One late afternoon, Lambert visited a pub off the country road that runs through the vineyards of Barossa. He asked a local bartender if he knew of any winemakers in the area. The bartender offered Lindsay Stanley's name, well-known as Australia's premier winemaker. When Lambert asked how to reach Stanley, the bartender pointed to him, slouched and asleep in the pub's corner.
"We talked for a while over numerous beers," Lambert said. "We agreed that he would make some high-end wine for me. Then, he asked for my checkbook."
Originally called Lambert Stanley, Stanley opted to swap the names just before the first bottles were corked. Now, Stanley Lambert provides 20,000 cases of delectable wine each year.
"We make smaller batches of wine and pay a lot of attention to everything in the process," Lambert told me, "from how the grapes are grown and harvested, to how they are crushed, fermented and aged. I guess we sweat the details because we want good stuff to drink ourselves."
They use fine-oak barrels and don't rush wine to the market, but instead, age it in the winery until the wine is ready to open.
On that smaller scale, Lambert has been very successful. His son-in-law, Elliot Pemberton, is based in Las Vegas and handles all of the distribution and networking while Lambert currently enjoys Christmas during the summer months in OZ.
At their warehouse, I asked Pemberton if he married Lambert's daughter, Kari, because of the wine business. He laughed and flashed his contagious smile, "No, no. We met before Jim got into the business."
After married, both were bored with their day jobs. So, they went to work for Stanley Lambert. While Pemberton pounds the pavement, his wife handles accounting and other organizational necessities.
As a small business, Stanley Lambert supports its brethren and only retails to privately owned, small boutiques. However, many restaurants in Las Vegas carry their wines. They couldn't sell to a Lee's Discount Liquor even if they wanted to, because they don't produce enough volume. But compare a chardonnay from a wine behemoth like Kendall Jackson to Stanley Lambert's Pristine Chardonnay (made without any oak!) and you'll understand the importance of quality versus quantity. And like Pemberton said, "Lindsay is an artist."
There are even details in the bottles.
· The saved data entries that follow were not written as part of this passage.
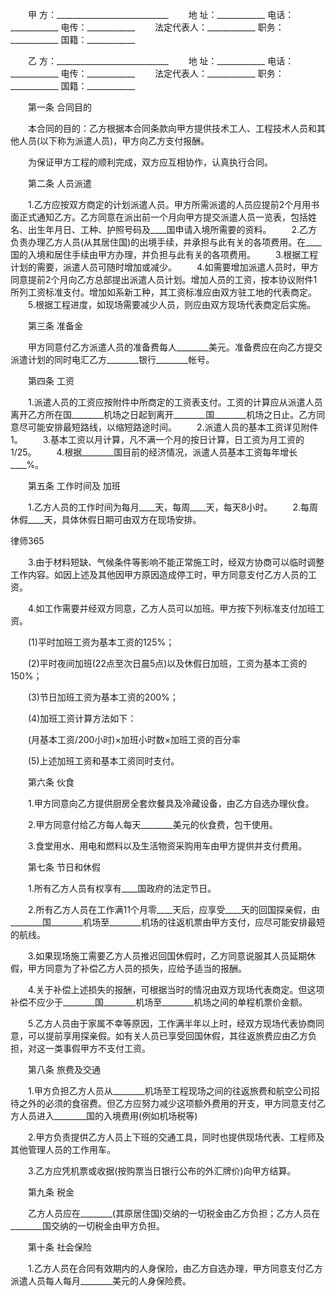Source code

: 
 　　甲 方：____________________________ 
 　　地 址：____________ 电话：____________ 电传：____________
 　　法定代表人：____________ 职务：____________ 国籍：____________
 
 　　乙 方：____________________________
 　　地 址：____________ 电话：____________ 电传：____________
 　　法定代表人：____________ 职务：____________ 国籍：____________
 
 　　第一条 合同目的
 
 　　本合同的目的：乙方根据本合同条款向甲方提供技术工人、工程技术人员和其他人员(以下称为派遣人员)，甲方向乙方支付报酬。
 
 　　为保证甲方工程的顺利完成，双方应互相协作，认真执行合同。
 
 　　第二条 人员派遣
 
 　　1.乙方应按双方商定的计划派遣人员。甲方所需派遣的人员应提前2个月用书面正式通知乙方。乙方同意在派出前一个月向甲方提交派遣人员一览表，包括姓名、出生年月日、工种、护照号码及____国申请入境所需要的资料。
 　　2.乙方负责办理乙方人员(从其居住国)的出境手续，并承担与此有关的各项费用。在____ 国的入境和居住手续由甲方办理，并负担与此有关的各项费用。
 　　3.根据工程计划的需要，派遣人员可随时增加或减少。
 　　4.如需要增加派遣人员时，甲方同意提前2个月向乙方总部提出派遣人员计划。增加人员的工资，按本协议附件1所列工资标准支付。增加如系新工种，其工资标准应由双方驻工地的代表商定。
 　　5.根据工程进度，如现场需要减少人员，则应由双方现场代表商定后实施。
 
 　　第三条 准备金
 
 　　甲方同意付乙方派遣人员的准备费每人________美元。准备费应在向乙方提交派遣计划的同时电汇乙方________银行________帐号。
 
 　　第四条 工资
 
 　　1.派遣人员的工资应按附件中所商定的工资表支付。工资的计算应从派遣人员离开乙方所在国________机场之日起到离开________国________机场之日止。乙方同意尽可能安排最短路线，以缩短路途时间。
 　　2.派遣人员的基本工资详见附件1。
 　　3.基本工资以月计算，凡不满一个月的按日计算，日工资为月工资的1/25。
 　　4.根据________国目前的经济情况，派遣人员基本工资每年增长____%。
 
 　　第五条 工作时间及
加班

 
 　　1.乙方人员的工作时间为每月____天，每周____天，每天8小时。
 　　2.每周休假____天，具体休假日期可由双方在现场安排。




 
律师365






 　　3.由于材料短缺、气候条件等影响不能正常施工时，经双方协商可以临时调整工作内容。如因上述及其他因甲方原因造成停工时，甲方同意支付乙方人员的工资。

 　　4.如工作需要并经双方同意，乙方人员可以加班。甲方按下列标准支付加班工资。

 　　(1)平时加班工资为基本工资的125%；

 　　(2)平时夜间加班(22点至次日晨5点)以及休假日加班，工资为基本工资的150%；

 　　(3)节日加班工资为基本工资的200%；

 　　(4)加班工资计算方法如下：

 　　(月基本工资/200小时)×加班小时数×加班工资的百分率

 　　(5)上述加班工资和基本工资同时支付。

 

 　　第六条 伙食

 

 　　1.甲方同意向乙方提供厨房全套炊餐具及冷藏设备，由乙方自选办理伙食。

 　　2.甲方同意付给乙方每人每天________美元的伙食费，包干使用。

 　　3.食堂用水、用电和燃料以及生活物资采购用车由甲方提供并支付费用。

 

 　　第七条 节日和休假

 

 　　1.所有乙方人员有权享有____国政府的法定节日。

 　　2.所有乙方人员在工作满11个月零____天后，应享受____天的回国探亲假，由________国________机场至________机场的往返机票由甲方支付，应尽可能安排最短的航线。

 　　3.如果现场施工需要乙方人员推迟回国休假时，乙方同意说服其人员延期休假，甲方同意为了补偿乙方人员的损失，应给予适当的报酬。

 　　4.关于补偿上述损失的报酬，可根据当时的情况由双方现场代表商定。但这项补偿不应少于________国________机场至________机场之间的单程机票价金额。

 　　5.乙方人员由于家属不幸等原因，工作满半年以上时，经双方现场代表协商同意，可以提前享用探亲假。如有关人员已享受回国休假，其往返旅费应由乙方负担，对这一类事假甲方不支付工资。

 

 　　第八条 旅费及交通

 

 　　1.甲方负担乙方人员从________机场至工程现场之间的往返旅费和航空公司招待之外的必须的食宿费。但乙方应努力减少这项额外费用的开支，甲方同意支付乙方人员进入________国的入境费用(例如机场税等)

 　　2.甲方负责提供乙方人员上下班的交通工具，同时也提供现场代表、工程师及其他管理人员的工作用车。 

 　　3.乙方应凭机票或收据(按购票当日银行公布的外汇牌价)向甲方结算。

 

 　　第九条 税金

 　　乙方人员应在________(其原居住国)交纳的一切税金由乙方负担；乙方人员在________国交纳的一切税金由甲方负担。

 

 　　第十条 社会保险

 

 　　1.乙方人员在合同有效期内的人身保险，由乙方自选办理，甲方同意支付乙方派遣人员每人每月________美元的人身保险费。    

   

 


 

 
 
 
 
 
  


  
 

  


  


  
 
 
 
 

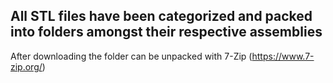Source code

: ## All STL files have been categorized and packed into folders amongst their respective assemblies

After downloading the folder can be unpacked with 7-Zip (https://www.7-zip.org/)
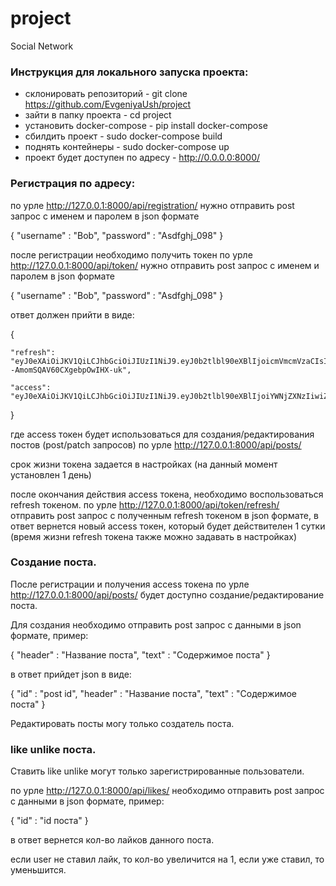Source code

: # project
Social Network

### Инструкция для локального запуска проекта:

- склонировать репозиторий - git clone https://github.com/EvgeniyaUsh/project
- зайти в папку проекта - cd project
- установить docker-compose - pip install docker-compose
- сбилдить проект - sudo docker-compose build
- поднять контейнеры - sudo docker-compose up
- проект будет доступен по адресу - http://0.0.0.0:8000/

### Регистрация по адресу:

по урле http://127.0.0.1:8000/api/registration/ нужно отправить post запрос с именем и паролем в json формате

{
"username" : "Bob",
"password" : "Asdfghj_098"
}

после регистрации необходимо получить токен по урле http://127.0.0.1:8000/api/token/ нужно отправить post запрос с именем и паролем в json формате

{
"username" : "Bob",
"password" : "Asdfghj_098"
}

ответ должен прийти в виде:

{

    "refresh": "eyJ0eXAiOiJKV1QiLCJhbGciOiJIUzI1NiJ9.eyJ0b2tlbl90eXBlIjoicmVmcmVzaCIsImV4cCI6MTY1NDI4ODEyOSwiaWF0IjoxNjU0MjAxNzI5LCJqdGkiOiI4ZmZjMjU5MDM3MTg0ZWU1OGViMTM3NGY0NTUwOTk5MiIsInVzZXJfaWQiOjV9.g1ITSjoTqq_lx6nQc--AmomSQAV60CXgebpOwIHX-uk",
    
    "access": "eyJ0eXAiOiJKV1QiLCJhbGciOiJIUzI1NiJ9.eyJ0b2tlbl90eXBlIjoiYWNjZXNzIiwiZXhwIjoxNjU0Mjg4MTI5LCJpYXQiOjE2NTQyMDE3MjksImp0aSI6IjczOTRkNzVlZjZmOTRiYjhiMjU2OWU1ZTk2NzQyNDk1IiwidXNlcl9pZCI6NX0.wyDh4bylcOSCCu3rk5SwuTLknoZTvsbNclTPmC9miZw"
}

где access токен будет использоваться для создания/редактирования постов (post/patch запросов) по урле http://127.0.0.1:8000/api/posts/

срок жизни токена задается в настройках (на данный момент установлен 1 день)

после окончания действия access токена, необходимо воспользоваться refresh токеном.
по урле http://127.0.0.1:8000/api/token/refresh/ отправить post запрос с полученным refresh токеном в json формате, в ответ вернется новый access токен, который будет действителен 1 сутки (время жизни refresh токена также можно задавать в настройках)

### Создание поста.

После регистрации и получения access токена по урле http://127.0.0.1:8000/api/posts/ будет доступно создание/редактирование поста.

Для создания необходимо отправить post запрос с данными в json формате, пример:

{
"header" : "Название поста",
"text" : "Содержимое поста"
}

в ответ прийдет json в виде:

{
"id" : "post id",
"header" : "Название поста",
"text" : "Содержимое поста"
}

Редактировать посты могу только создатель поста.

### like unlike поста.

Ставить like unlike могут только зарегистрированные пользователи.

по урле  http://127.0.0.1:8000/api/likes/ необходимо отправить post запрос с данными в json формате, пример:

{
"id" : "id поста"
}

в ответ вернется кол-во лайков данного поста.

если user не ставил лайк, то кол-во увеличится на 1, если уже ставил, то уменьшится.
The names of the wines are nothing scientific. A new chardonnay will be out in the next few months called 1,000 Words. It's named for Kari, who, after a few glasses has plenty to say. A pinot noir - made from a delicate grape - will be called The Sensitive Cousin after a relative who tends to be on the more tender side of things.
Stanley Lambert wine is made in three tiers depending on the grape, the oak, the entire wine making process and obviously, the value. For example, their shiraz (my favorite) has Mustang Sally, August and The Family Tree, which, as a third tier, can spend up to 18 months in barrels. And depending on the tier you like, you'll notice a height difference in bottles. This creates an exclusive and exciting feel when choosing a wine.
Their corking is revolutionary. Avoiding screw-tops and rubber bungs to prevent spoilage, Stanley Lambert uses a new system where the cork is ground up, then pieced back together creating a tighter seal and preventing corked bottles from ever occuring.